## Saved entries

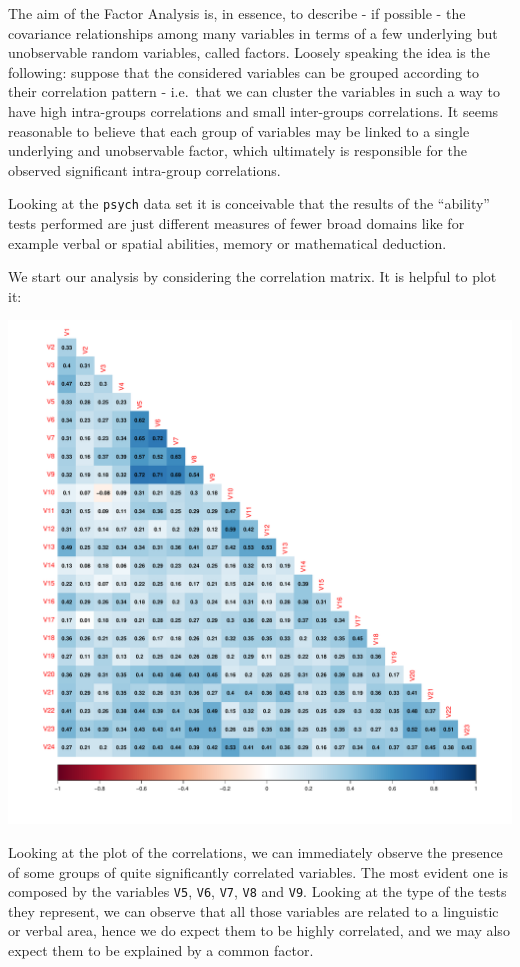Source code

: \documentclass[
  letterpaper,
  DIV=11,
  numbers=noendperiod]{scrartcl}
\begin{document}
The aim of the Factor Analysis is, in essence, to describe - if possible
- the covariance relationships among many variables in terms of a few
underlying but unobservable random variables, called factors. Loosely
speaking the idea is the following: suppose that the considered
variables can be grouped according to their correlation pattern -
i.e.~that we can cluster the variables in such a way to have high
intra-groups correlations and small inter-groups correlations. It seems
reasonable to believe that each group of variables may be linked to a
single underlying and unobservable factor, which ultimately is
responsible for the observed significant intra-group correlations.

Looking at the \texttt{psych} data set it is conceivable that the
results of the ``ability'' tests performed are just different measures
of fewer broad domains like for example verbal or spatial abilities,
memory or mathematical deduction.

We start our analysis by considering the correlation matrix. It is
helpful to plot it:

\includegraphics{ProblemSet2_files/figure-pdf/unnamed-chunk-7-1.pdf}

Looking at the plot of the correlations, we can immediately observe the
presence of some groups of quite significantly correlated variables. The
most evident one is composed by the variables \texttt{V5}, \texttt{V6},
\texttt{V7}, \texttt{V8} and \texttt{V9}. Looking at the type of the
tests they represent, we can observe that all those variables are
related to a linguistic or verbal area, hence we do expect them to be
highly correlated, and we may also expect them to be explained by a
common factor.
\end{document}
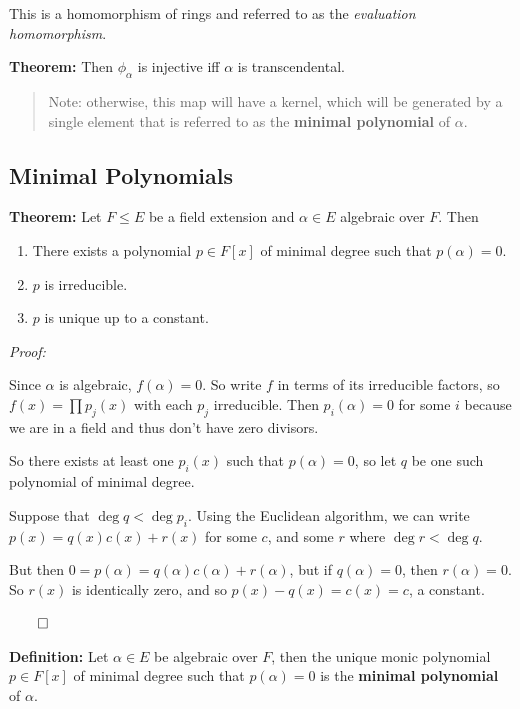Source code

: This is a homomorphism of rings and referred to as the \emph{evaluation
homomorphism}.

\textbf{Theorem:} Then \(\phi_\alpha\) is injective iff \(\alpha\) is
transcendental.

\begin{quote}
Note: otherwise, this map will have a kernel, which will be generated by
a single element that is referred to as the \textbf{minimal polynomial}
of \(\alpha\).
\end{quote}

\hypertarget{minimal-polynomials}{%
\subsection{Minimal Polynomials}\label{minimal-polynomials}}

\textbf{Theorem:} Let \(F\leq E\) be a field extension and
\(\alpha \in E\) algebraic over \(F\). Then

\begin{enumerate}
\def\labelenumi{\arabic{enumi}.}
\item
  There exists a polynomial \(p\in F[x]\) of minimal degree such that
  \(p(\alpha) = 0\).
\item
  \(p\) is irreducible.
\item
  \(p\) is unique up to a constant.
\end{enumerate}

\emph{Proof:}

Since \(\alpha\) is algebraic, \(f(\alpha) = 0\). So write \(f\) in
terms of its irreducible factors, so \(f(x) = \prod p_j(x)\) with each
\(p_j\) irreducible. Then \(p_i(\alpha) = 0\) for some \(i\) because we
are in a field and thus don't have zero divisors.

So there exists at least one \(p_i(x)\) such that \(p(\alpha) = 0\), so
let \(q\) be one such polynomial of minimal degree.

Suppose that \(\deg q < \deg p_i\). Using the Euclidean algorithm, we
can write \(p(x) = q(x) c(x) + r(x)\) for some \(c\), and some \(r\)
where \(\deg r < \deg q\).

But then \(0 = p(\alpha) = q(\alpha)c(\alpha) + r(\alpha)\), but if
\(q(\alpha) = 0\), then \(r(\alpha) = 0\). So \(r(x)\) is identically
zero, and so \(p(x) - q(x) = c(x) = c\), a constant.

\(\qed\)

\textbf{Definition:} Let \(\alpha \in E\) be algebraic over \(F\), then
the unique monic polynomial \(p\in F[x]\) of minimal degree such that
\(p(\alpha) = 0\) is the \textbf{minimal polynomial} of \(\alpha\).

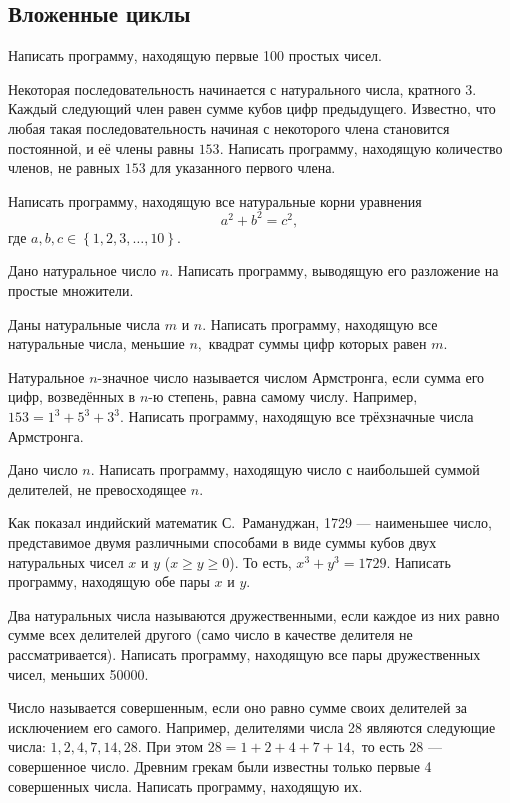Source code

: \subsection{Вложенные циклы}

\task Написать программу, находящую первые 100 простых чисел.

\task Некоторая последовательность начинается с натурального числа,
кратного 3. Каждый следующий член равен сумме кубов цифр
предыдущего. Известно, что любая такая последовательность начиная с
некоторого члена становится постоянной, и её члены равны
$153$. Написать программу, находящую количество членов, не равных $153$
для указанного первого члена.

\task Написать программу, находящую все натуральные корни уравнения
\[
a^2+b^2=c^2,
\]
где $a, b, c \in \left\{1, 2, 3, \ldots, 10\right\}.$

\task Дано натуральное число $n$. Написать программу, выводящую его
разложение на простые множители.

\task Даны натуральные числа $m$ и $n$. Написать программу, находящую
все натуральные числа, меньшие $n,$ квадрат суммы цифр которых равен
$m$.

\task Натуральное $n$-значное число называется числом Армстронга, если
сумма его цифр, возведённых в $n$-ю степень, равна самому
числу. Например, $153 = 1^3 + 5^3 + 3^3$. Написать программу,
находящую все трёхзначные числа Армстронга.

\task Дано число $n$. Написать программу, находящую число с наибольшей
суммой делителей, не превосходящее $n$.

\task Как показал индийский математик С.~Рамануджан, 1729 — наименьшее
число, представимое двумя различными способами в виде суммы кубов двух
натуральных чисел $x$ и $y$ ($x\geqslant y\geqslant 0$).  То есть,
$x^3+y^3=1729$. Написать программу, находящую обе пары $x$ и $y$.

\task Два натуральных числа называются дружественными, если каждое из
них равно сумме всех делителей другого (само число в качестве делителя
не рассматривается). Написать программу, находящую все пары
дружественных чисел, меньших 50000.

\task Число называется совершенным, если оно равно сумме своих
делителей за исключением его самого. Например, делителями числа 28
являются следующие числа: $1, 2, 4, 7, 14, 28.$ При этом $28 =
1+2+4+7+14,$ то есть $28$ — совершенное число. Древним грекам были
известны только первые 4 совершенных числа. Написать программу,
находящую их.

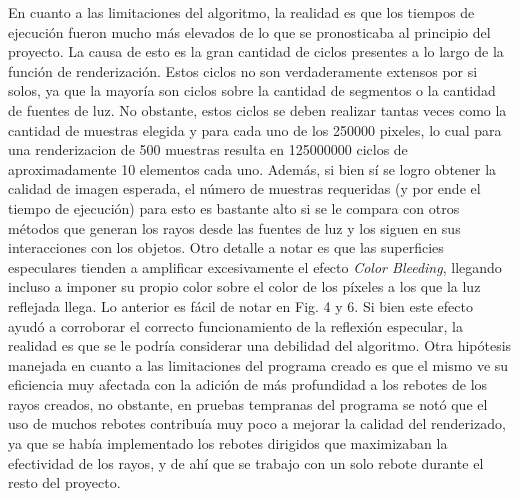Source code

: \documentclass[conference]{IEEEtran}
\begin{document}
En cuanto a las limitaciones del algoritmo, la realidad es que los tiempos de ejecución fueron mucho más elevados de lo que se pronosticaba al principio del proyecto. La causa de esto es la gran cantidad de ciclos presentes a lo largo de la función de renderización. Estos ciclos no son verdaderamente extensos por si solos, ya que la mayoría son ciclos sobre la cantidad de segmentos o la cantidad de fuentes de luz. No obstante, estos ciclos se deben realizar tantas veces como la cantidad de muestras elegida y para cada uno de los 250000 pixeles, lo cual para una renderizacion de 500 muestras resulta en 125000000 ciclos de aproximadamente 10 elementos cada uno. Además, si bien sí se logro obtener la calidad de imagen esperada, el número de muestras requeridas (y por ende el tiempo de ejecución) para esto es bastante alto si se le compara con otros métodos que generan los rayos desde las fuentes de luz y los siguen en sus interacciones con los objetos. Otro detalle a notar es que las superficies especulares tienden a amplificar excesivamente el efecto \textit{Color Bleeding}, llegando incluso a imponer su propio color sobre el color de los píxeles a los que la luz reflejada llega. Lo anterior es fácil de notar en Fig. 4 y 6. Si bien este efecto ayudó a corroborar el correcto funcionamiento de la reflexión especular, la realidad es que se le podría considerar una debilidad del algoritmo. Otra hipótesis manejada en cuanto a las limitaciones del programa creado es que el mismo ve su eficiencia muy afectada con la adición de más profundidad a los rebotes de los rayos creados, no obstante, en pruebas tempranas del programa se notó que el uso de muchos rebotes contribuía muy poco a mejorar la calidad del renderizado, ya que se había implementado los rebotes dirigidos que maximizaban la efectividad de los rayos, y de ahí que se trabajo con un solo rebote durante el resto del proyecto. 
\end{document}
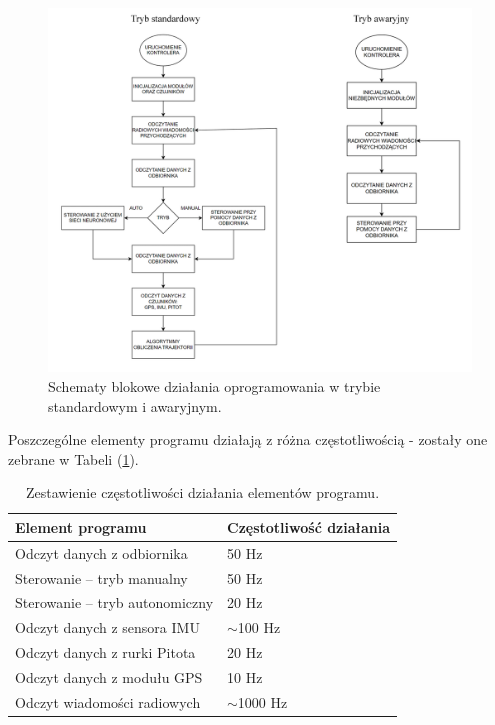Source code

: \documentclass[12pt, a4paper]{article}
\let\oldref\ref
\renewcommand{\ref}[1]{(\oldref{#1})}
\begin{document}
\begin{figure}[ht]
    \centering
    \includegraphics[width=1\textwidth]{diagramy}
    \caption{Schematy blokowe działania oprogramowania w trybie standardowym i awaryjnym.}
\end{figure}

Poszczególne elementy programu działają z różna częstotliwością - zostały one zebrane w Tabeli \ref{table:hz}.


\begin{table}[H]
\centering
\begin{tabular}{| l | l |}
\hline
Element programu & Częstotliwość działania \\
\hline
Odczyt danych z odbiornika & 50 Hz \\
Sterowanie – tryb manualny & 50 Hz \\
Sterowanie – tryb autonomiczny & 20 Hz \\
Odczyt danych z sensora IMU & $\sim$100 Hz \\
Odczyt danych z rurki Pitota & 20 Hz \\
Odczyt danych z modułu GPS & 10 Hz \\
Odczyt wiadomości radiowych & $\sim$1000 Hz \\
\hline

\end{tabular}
\caption{Zestawienie częstotliwości działania elementów programu.}
\label{table:hz}
\end{table}
\end{document}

## TASK DESCRIPTION
If a line in the records above has the word "algebraic", copy it.

## RESPONSE TO THIS TASK
\(\alpha \in E\) algebraic over \(F\). Then
Since \(\alpha\) is algebraic, \(f(\alpha) = 0\). So write \(f\) in
\textbf{Definition:} Let \(\alpha \in E\) be algebraic over \(F\), then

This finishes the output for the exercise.